• AIM OF THE TASK:
Both the line below containing "- Apache Tika" and the line containing "- Accenture 과", along with every line between them, should be repeated exactly; no other line belongs in the answer.

• WORKING DATA:
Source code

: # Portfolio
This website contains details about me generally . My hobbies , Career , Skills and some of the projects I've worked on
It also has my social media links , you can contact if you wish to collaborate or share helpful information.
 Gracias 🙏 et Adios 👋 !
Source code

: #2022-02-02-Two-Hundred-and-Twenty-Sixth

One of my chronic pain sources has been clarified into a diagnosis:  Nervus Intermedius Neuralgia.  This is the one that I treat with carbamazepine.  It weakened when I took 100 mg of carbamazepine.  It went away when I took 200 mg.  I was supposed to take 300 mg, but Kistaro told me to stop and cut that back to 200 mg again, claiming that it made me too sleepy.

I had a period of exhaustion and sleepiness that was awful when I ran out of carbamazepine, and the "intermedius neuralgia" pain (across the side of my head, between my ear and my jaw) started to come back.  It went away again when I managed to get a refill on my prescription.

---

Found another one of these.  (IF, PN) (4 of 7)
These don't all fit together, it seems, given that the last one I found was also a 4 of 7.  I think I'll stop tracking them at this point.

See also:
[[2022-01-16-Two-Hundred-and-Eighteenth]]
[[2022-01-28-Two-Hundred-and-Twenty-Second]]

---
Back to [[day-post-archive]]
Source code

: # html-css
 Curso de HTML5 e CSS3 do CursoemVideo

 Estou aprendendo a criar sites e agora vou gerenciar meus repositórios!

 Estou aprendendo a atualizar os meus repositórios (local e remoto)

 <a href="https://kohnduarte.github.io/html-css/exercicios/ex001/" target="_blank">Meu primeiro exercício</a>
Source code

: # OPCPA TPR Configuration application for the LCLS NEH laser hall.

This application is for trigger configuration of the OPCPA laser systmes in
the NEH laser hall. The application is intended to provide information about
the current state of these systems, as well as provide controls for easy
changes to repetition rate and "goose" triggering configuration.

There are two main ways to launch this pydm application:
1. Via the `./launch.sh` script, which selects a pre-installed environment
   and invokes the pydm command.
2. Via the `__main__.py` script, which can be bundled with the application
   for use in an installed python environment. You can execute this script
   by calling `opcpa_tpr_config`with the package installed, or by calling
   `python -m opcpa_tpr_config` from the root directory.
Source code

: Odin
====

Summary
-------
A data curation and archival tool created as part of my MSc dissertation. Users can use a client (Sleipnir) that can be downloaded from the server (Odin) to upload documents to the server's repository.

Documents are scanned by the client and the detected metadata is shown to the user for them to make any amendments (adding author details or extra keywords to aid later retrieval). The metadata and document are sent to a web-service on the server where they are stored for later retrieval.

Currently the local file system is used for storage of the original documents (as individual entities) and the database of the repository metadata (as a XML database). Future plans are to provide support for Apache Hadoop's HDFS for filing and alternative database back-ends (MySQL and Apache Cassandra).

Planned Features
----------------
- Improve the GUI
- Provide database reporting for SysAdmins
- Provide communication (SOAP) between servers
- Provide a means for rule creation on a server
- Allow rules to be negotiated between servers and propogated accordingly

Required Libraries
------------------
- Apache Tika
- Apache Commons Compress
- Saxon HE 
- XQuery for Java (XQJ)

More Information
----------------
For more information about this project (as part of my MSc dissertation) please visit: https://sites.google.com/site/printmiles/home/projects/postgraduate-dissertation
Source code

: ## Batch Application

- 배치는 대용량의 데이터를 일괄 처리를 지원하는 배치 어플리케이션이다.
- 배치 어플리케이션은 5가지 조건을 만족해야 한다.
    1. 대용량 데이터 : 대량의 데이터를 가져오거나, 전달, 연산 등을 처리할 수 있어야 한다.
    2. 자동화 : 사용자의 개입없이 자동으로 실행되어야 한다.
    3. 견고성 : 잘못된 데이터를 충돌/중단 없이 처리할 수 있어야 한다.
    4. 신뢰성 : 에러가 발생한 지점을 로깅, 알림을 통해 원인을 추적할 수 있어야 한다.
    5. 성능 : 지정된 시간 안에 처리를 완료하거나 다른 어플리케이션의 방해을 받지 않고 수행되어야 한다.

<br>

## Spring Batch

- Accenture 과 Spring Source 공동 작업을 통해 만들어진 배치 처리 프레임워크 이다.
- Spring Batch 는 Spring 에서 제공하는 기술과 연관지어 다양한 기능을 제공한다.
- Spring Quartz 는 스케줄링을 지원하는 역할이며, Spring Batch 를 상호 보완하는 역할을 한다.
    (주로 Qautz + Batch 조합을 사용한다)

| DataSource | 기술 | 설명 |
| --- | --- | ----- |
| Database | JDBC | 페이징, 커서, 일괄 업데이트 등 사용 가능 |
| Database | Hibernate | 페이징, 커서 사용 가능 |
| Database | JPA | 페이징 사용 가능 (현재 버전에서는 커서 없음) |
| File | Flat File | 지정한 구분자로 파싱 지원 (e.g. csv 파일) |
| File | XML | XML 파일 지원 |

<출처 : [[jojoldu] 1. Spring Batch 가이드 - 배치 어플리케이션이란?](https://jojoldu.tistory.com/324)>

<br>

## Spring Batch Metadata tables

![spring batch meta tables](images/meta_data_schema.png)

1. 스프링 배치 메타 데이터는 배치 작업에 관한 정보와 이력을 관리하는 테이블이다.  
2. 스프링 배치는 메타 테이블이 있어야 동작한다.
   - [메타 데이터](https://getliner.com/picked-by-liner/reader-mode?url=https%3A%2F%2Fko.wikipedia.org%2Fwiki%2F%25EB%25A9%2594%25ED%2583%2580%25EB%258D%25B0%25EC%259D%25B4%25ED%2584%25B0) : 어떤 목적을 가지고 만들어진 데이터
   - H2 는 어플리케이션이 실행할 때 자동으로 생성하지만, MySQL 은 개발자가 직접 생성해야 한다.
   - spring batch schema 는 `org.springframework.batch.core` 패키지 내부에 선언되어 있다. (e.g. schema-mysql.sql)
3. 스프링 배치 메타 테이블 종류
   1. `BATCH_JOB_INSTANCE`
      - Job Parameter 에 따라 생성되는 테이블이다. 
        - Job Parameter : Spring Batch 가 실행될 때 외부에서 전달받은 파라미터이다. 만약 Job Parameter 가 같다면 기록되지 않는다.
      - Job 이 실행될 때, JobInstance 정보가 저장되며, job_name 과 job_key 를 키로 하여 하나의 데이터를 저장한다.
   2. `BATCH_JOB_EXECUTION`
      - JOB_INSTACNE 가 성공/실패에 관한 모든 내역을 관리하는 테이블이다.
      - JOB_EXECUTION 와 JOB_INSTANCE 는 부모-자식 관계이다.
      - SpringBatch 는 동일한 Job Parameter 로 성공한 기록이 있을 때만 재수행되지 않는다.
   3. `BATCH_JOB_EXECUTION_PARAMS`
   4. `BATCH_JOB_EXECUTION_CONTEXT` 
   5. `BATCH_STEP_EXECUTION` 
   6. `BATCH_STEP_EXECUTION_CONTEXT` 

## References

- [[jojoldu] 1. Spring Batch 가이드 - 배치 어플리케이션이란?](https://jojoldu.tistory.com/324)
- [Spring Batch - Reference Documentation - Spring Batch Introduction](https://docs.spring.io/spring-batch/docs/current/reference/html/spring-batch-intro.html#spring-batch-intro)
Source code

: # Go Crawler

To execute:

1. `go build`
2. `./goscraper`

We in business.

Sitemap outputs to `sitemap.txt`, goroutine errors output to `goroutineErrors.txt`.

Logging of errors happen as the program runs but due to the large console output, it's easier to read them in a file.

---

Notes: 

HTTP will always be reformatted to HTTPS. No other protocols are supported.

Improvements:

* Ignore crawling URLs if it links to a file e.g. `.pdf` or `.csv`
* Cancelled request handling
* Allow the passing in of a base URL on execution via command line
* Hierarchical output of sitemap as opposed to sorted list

• TASK RESULT:
- Apache Tika
- Apache Commons Compress
- Saxon HE 
- XQuery for Java (XQJ)

More Information
----------------
For more information about this project (as part of my MSc dissertation) please visit: https://sites.google.com/site/printmiles/home/projects/postgraduate-dissertation
Source code

: ## Batch Application

- 배치는 대용량의 데이터를 일괄 처리를 지원하는 배치 어플리케이션이다.
- 배치 어플리케이션은 5가지 조건을 만족해야 한다.
    1. 대용량 데이터 : 대량의 데이터를 가져오거나, 전달, 연산 등을 처리할 수 있어야 한다.
    2. 자동화 : 사용자의 개입없이 자동으로 실행되어야 한다.
    3. 견고성 : 잘못된 데이터를 충돌/중단 없이 처리할 수 있어야 한다.
    4. 신뢰성 : 에러가 발생한 지점을 로깅, 알림을 통해 원인을 추적할 수 있어야 한다.
    5. 성능 : 지정된 시간 안에 처리를 완료하거나 다른 어플리케이션의 방해을 받지 않고 수행되어야 한다.

<br>

## Spring Batch

- Accenture 과 Spring Source 공동 작업을 통해 만들어진 배치 처리 프레임워크 이다.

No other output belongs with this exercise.